From at least the sixth to eighth century A.D., the diverse peoples of Central Asia’s Pamir Mountains were under the rule of various kingdoms, including the Shughnān Kingdom. Although there is a present-day region in Tajikistan and Afghanistan called Shughnān, scholars only have a slim understanding of this ancient kingdom’s history, even though it lay at the crossroads of major ancient trade and pilgrimage routes connecting China and India. According to the Tang Shu, a Chinese history of the Tang Dynasty (A.D. 618–906), a town called Kǔhán was Shughnān’s capital. Seventh- and eighth-century A.D. Buddhist travelogues, as well as the Shahnameh, a Persian epic poem written around A.D. 1000, provide crucial, yet vague, details about the kingdom. “These texts state that Shughnān played an active and important role in the political, military, trading, and economic life of Central Asia,” says historian Muzaffar Zoolshoev of the Institute of Ismaili Studies. Little is known, however, about the origins of Shughnān, its borders, the lives of its people, or the location of Kǔhán. “Although the Tang history identifies Kǔhán as the capital, it doesn’t give any details about its location, size, or population,” Zoolshoev says. “No other historical sources mention it.” The names of three early Shughnān kings who are recorded in the Tang Shu suggest that the kingdom’s earliest rulers could have been descended from the nomadic Iranian-speaking Saka tribes, one of many groups that migrated to the region in the first millennium B.C. These people may have followed Zoroastrianism, a monotheistic faith that arose among Iranian-speaking people in the sixth century B.C. and involves worship in fire temples.
Throughout the twentieth century, Soviet archaeologists documented traces of fortresses, settlements, and Saka burial grounds in Tajikistan that they tentatively dated to the era of the Shughnān Kingdom. They also identified numerous fire temples across the Pamir Mountains, including an unusual example that is circular with a square altar at the center, leading some archaeologists to speculate it was used by Saka who were followers of a fire or sun cult that was much more ancient than Zoroastrianism.
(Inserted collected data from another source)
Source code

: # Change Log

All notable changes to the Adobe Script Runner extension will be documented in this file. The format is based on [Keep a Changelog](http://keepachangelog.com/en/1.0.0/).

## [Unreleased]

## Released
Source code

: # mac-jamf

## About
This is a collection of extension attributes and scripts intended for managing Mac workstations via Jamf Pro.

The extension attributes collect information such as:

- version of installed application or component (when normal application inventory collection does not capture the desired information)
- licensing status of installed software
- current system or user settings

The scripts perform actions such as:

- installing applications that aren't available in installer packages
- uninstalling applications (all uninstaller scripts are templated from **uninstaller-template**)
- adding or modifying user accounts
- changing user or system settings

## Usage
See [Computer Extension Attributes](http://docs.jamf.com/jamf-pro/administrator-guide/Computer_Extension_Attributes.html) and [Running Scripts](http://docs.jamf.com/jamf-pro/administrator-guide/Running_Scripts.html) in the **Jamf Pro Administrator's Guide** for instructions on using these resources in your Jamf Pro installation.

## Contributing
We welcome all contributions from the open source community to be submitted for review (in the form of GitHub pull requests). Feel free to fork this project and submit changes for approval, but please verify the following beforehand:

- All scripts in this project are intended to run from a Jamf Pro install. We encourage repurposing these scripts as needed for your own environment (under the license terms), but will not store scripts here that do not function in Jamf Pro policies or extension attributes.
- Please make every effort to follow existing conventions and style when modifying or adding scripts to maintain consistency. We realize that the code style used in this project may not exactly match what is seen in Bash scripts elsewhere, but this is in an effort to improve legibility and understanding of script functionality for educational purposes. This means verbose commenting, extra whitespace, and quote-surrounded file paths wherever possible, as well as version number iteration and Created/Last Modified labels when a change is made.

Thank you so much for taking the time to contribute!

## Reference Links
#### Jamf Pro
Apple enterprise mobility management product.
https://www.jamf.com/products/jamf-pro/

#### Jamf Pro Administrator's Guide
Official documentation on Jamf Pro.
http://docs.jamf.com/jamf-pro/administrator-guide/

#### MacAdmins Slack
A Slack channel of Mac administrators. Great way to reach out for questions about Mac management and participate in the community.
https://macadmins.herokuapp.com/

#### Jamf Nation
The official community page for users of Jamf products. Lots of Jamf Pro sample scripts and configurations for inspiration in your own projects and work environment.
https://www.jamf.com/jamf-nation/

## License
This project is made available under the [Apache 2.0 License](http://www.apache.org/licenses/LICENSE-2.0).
Based on historical texts and the available archaeological evidence, Zoolshoev has proposed more than 25 potential locations for Kǔhán within the modern-day region of Shughnān as well as elsewhere in Central Asia, including the ruined fortress of Karan in Tajikistan’s Darvaz district. Many of these sites have standing ruins of fortresses that have never been excavated or even formally recorded. “I hope this work will encourage historians and archaeologists to conduct further research that may reveal the site of the lost capital of Shughnān,” says Zoolshoev. Finding it, he says, would be a boon to scholars still struggling to understand the history of this mysterious kingdom.